- **WORK REQUIRED**
Wherever a line of the records contains "detection", copy that line.

- **Saved entries**

[Start of Attachment]

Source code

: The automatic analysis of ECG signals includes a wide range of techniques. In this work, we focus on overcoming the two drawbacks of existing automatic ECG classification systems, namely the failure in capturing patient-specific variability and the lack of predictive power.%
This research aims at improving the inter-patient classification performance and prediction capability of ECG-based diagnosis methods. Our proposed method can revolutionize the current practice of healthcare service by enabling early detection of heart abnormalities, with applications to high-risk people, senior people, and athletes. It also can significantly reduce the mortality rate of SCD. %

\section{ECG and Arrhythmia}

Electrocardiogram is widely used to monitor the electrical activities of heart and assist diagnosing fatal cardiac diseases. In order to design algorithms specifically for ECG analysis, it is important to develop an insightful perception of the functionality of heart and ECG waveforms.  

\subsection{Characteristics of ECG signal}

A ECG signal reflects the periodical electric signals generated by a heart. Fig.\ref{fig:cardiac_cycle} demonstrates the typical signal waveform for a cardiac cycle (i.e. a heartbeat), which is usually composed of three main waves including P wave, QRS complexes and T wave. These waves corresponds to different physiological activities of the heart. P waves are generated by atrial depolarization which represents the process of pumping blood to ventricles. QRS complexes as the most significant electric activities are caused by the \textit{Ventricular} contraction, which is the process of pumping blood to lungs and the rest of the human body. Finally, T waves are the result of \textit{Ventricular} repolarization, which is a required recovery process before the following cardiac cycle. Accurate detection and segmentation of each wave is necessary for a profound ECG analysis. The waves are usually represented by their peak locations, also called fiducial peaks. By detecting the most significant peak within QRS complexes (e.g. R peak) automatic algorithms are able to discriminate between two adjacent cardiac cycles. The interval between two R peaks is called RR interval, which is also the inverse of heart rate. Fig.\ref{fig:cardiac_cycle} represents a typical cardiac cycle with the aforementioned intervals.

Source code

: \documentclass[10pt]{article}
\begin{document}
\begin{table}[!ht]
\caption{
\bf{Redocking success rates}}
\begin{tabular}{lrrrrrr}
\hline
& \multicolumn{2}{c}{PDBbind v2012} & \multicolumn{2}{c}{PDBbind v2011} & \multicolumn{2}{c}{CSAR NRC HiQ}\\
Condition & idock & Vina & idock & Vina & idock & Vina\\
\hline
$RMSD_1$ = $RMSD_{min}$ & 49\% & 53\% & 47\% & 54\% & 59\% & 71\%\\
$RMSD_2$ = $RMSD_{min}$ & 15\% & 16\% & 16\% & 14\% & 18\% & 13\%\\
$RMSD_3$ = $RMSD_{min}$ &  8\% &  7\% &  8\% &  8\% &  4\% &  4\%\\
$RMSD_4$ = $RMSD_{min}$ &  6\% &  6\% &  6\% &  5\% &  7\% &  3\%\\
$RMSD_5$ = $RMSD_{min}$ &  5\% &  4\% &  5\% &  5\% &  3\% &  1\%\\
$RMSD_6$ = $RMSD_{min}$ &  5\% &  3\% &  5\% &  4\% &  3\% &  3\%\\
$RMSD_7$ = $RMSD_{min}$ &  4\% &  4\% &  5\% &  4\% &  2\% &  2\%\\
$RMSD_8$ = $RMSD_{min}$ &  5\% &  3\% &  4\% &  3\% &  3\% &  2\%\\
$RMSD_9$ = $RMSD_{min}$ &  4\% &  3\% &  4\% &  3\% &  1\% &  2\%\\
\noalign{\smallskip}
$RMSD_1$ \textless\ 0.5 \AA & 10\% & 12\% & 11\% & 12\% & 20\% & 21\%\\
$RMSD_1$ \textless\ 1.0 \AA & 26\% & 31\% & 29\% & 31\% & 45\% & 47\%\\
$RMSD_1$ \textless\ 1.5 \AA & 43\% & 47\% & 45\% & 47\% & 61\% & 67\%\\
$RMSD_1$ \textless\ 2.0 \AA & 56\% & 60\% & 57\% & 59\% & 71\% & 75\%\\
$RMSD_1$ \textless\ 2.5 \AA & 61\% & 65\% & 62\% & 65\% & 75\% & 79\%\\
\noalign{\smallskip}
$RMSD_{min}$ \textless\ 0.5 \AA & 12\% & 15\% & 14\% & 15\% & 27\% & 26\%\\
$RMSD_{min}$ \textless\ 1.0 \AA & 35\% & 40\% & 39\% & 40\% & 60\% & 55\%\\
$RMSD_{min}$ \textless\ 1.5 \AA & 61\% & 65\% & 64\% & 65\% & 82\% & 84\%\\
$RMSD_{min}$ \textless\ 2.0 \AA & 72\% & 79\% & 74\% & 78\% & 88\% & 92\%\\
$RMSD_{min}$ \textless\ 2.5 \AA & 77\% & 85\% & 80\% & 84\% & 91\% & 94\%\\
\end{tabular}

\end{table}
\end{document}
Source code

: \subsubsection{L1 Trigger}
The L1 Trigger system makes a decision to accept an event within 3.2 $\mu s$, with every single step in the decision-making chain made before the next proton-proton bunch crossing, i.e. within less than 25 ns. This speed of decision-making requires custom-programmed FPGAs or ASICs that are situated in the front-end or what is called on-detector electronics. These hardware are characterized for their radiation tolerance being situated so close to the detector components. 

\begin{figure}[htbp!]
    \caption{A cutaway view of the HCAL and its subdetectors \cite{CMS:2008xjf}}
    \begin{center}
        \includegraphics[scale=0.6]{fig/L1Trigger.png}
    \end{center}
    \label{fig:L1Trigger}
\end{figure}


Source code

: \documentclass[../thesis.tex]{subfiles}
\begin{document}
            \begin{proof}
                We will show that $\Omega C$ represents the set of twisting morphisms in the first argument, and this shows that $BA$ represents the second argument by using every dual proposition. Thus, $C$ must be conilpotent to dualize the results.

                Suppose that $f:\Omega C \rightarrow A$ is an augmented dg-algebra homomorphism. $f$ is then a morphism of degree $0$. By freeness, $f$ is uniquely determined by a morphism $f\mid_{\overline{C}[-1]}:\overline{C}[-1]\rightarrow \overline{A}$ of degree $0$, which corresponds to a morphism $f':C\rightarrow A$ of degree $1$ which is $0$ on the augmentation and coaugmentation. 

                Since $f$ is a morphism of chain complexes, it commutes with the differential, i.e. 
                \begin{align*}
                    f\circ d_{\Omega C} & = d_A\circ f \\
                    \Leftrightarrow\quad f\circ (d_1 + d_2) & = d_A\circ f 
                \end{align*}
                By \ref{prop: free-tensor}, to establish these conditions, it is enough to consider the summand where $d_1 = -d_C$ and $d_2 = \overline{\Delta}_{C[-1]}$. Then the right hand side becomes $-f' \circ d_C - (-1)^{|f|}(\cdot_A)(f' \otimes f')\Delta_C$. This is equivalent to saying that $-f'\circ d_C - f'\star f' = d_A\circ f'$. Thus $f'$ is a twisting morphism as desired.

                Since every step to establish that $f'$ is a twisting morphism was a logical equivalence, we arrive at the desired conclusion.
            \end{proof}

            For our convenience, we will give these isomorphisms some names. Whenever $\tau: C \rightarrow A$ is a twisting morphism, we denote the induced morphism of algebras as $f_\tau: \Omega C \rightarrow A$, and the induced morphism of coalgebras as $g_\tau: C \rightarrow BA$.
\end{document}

[End of Attachment]

- **EXERCISE SOLUTION**
This research aims at improving the inter-patient classification performance and prediction capability of ECG-based diagnosis methods. Our proposed method can revolutionize the current practice of healthcare service by enabling early detection of heart abnormalities, with applications to high-risk people, senior people, and athletes. It also can significantly reduce the mortality rate of SCD. %
A ECG signal reflects the periodical electric signals generated by a heart. Fig.\ref{fig:cardiac_cycle} demonstrates the typical signal waveform for a cardiac cycle (i.e. a heartbeat), which is usually composed of three main waves including P wave, QRS complexes and T wave. These waves corresponds to different physiological activities of the heart. P waves are generated by atrial depolarization which represents the process of pumping blood to ventricles. QRS complexes as the most significant electric activities are caused by the \textit{Ventricular} contraction, which is the process of pumping blood to lungs and the rest of the human body. Finally, T waves are the result of \textit{Ventricular} repolarization, which is a required recovery process before the following cardiac cycle. Accurate detection and segmentation of each wave is necessary for a profound ECG analysis. The waves are usually represented by their peak locations, also called fiducial peaks. By detecting the most significant peak within QRS complexes (e.g. R peak) automatic algorithms are able to discriminate between two adjacent cardiac cycles. The interval between two R peaks is called RR interval, which is also the inverse of heart rate. Fig.\ref{fig:cardiac_cycle} represents a typical cardiac cycle with the aforementioned intervals.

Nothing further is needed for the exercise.